Big Bill reappeared with great force. He pu
shed his way past the sticks of the police and confronted Harry. “Come with me,” he yelled, grabbing Harry’s arm. “We need your help.”
“I can’t, Bill,” Harry shouted back, pulling away. “My wife.”
Bill didn’t even glance at Gina. “She’ll be fine. She’s safer than the rest of us. Come quick. Vandalism in the grocery store—the coppers are about to arrest Arturo. I need your silver tongue. Come! Quick.”
Harry stared desperately at Gina. “Go, Harry,” she said. “Go with Bill. Go help Angie.”
“I’ll be right back,” he said—and was swallowed up by Big Bill and the mob.
Under the table she curled into a ball, covered her head and closed her eyes. She lay on the dead January grass in a fetal position, facing away from the mob, facing toward the church, praying it would help, that anything would. A gaggle of people caught in the clash barreled in under the table after her. The narrow table was knocked over, the legs broke apart, it fell on their heads, on Gina’s. There was only screaming.
Behind her there was the sound of assault, fists meeting faces, sticks meeting bodies, black panic, wild confusion. She imagined Milan, long ago, her revered brother Alessandro, hotheaded, impulsive, mule-stubborn, beautiful, dead, vile unrest, horses, policemen, stampede, a knife flying out, a life snuffed out, one life, then another. For who could live bearing the weight of your child’s last moment. Her father couldn’t.
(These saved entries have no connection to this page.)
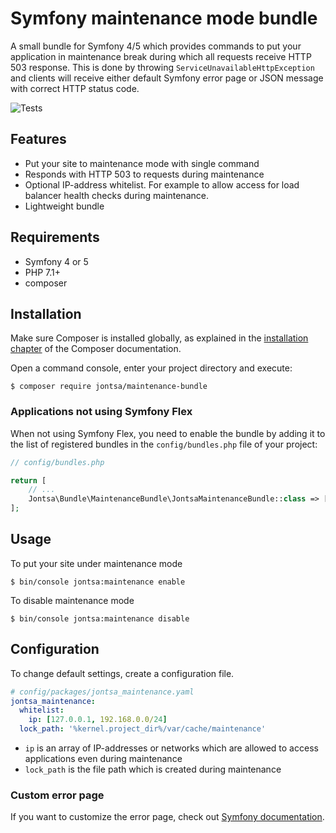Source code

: # Symfony maintenance mode bundle

A small bundle for Symfony 4/5 which provides commands to put your application in maintenance break during which
all requests receive HTTP 503 response. This is done by throwing `ServiceUnavailableHttpException` and clients
will receive either default Symfony error page or JSON message with correct HTTP status code.

![Tests](https://github.com/Jontsa/JontsaMaintenanceBundle/workflows/Tests/badge.svg)

## Features

- Put your site to maintenance mode with single command
- Responds with HTTP 503 to requests during maintenance
- Optional IP-address whitelist. For example to allow access for load balancer health checks during maintenance.
- Lightweight bundle

## Requirements

- Symfony 4 or 5
- PHP 7.1+
- composer

## Installation

Make sure Composer is installed globally, as explained in the
[installation chapter](https://getcomposer.org/doc/00-intro.md)
of the Composer documentation.

Open a command console, enter your project directory and execute:

```console
$ composer require jontsa/maintenance-bundle
```

### Applications not using Symfony Flex

When not using Symfony Flex, you need to enable the bundle by adding it
to the list of registered bundles in the `config/bundles.php` file of your project:

```php
// config/bundles.php

return [
    // ...
    Jontsa\Bundle\MaintenanceBundle\JontsaMaintenanceBundle::class => ['all' => true],
];
```

## Usage

To put your site under maintenance mode

```console
$ bin/console jontsa:maintenance enable
```

To disable maintenance mode

```console
$ bin/console jontsa:maintenance disable
```

## Configuration

To change default settings, create a configuration file.

```yaml
# config/packages/jontsa_maintenance.yaml
jontsa_maintenance:
  whitelist:
    ip: [127.0.0.1, 192.168.0.0/24]
  lock_path: '%kernel.project_dir%/var/cache/maintenance'
```

- `ip` is an array of IP-addresses or networks which are allowed to access applications even during maintenance
- `lock_path` is the file path which is created during maintenance

### Custom error page

If you want to customize the error page, check out [Symfony documentation](https://symfony.com/doc/current/controller/error_pages.html).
Popping sounds. Shots? Everybody really screamed. She kept her head covered. More firecracker noise, perhaps return fire? Gina squeezed shut her eyes. Harry, Harry, come back to me, please. Legs, boots, feet, bottoms of coats whooshing by, people falling. She was shoved hard in the back by someone trying to get up, someone else stepped on her ankle trying to get away. Still in a fetal position, she put one hand on her head and the other on her stomach to protect the fragile life barely forming. Another boot landed on her head, on her knuckles. Man, woman? She couldn’t even stand up in her blind terror.
“Get your fucking head off the ground, lady! Or you’ll get your skull bashed in! Get off the ground!”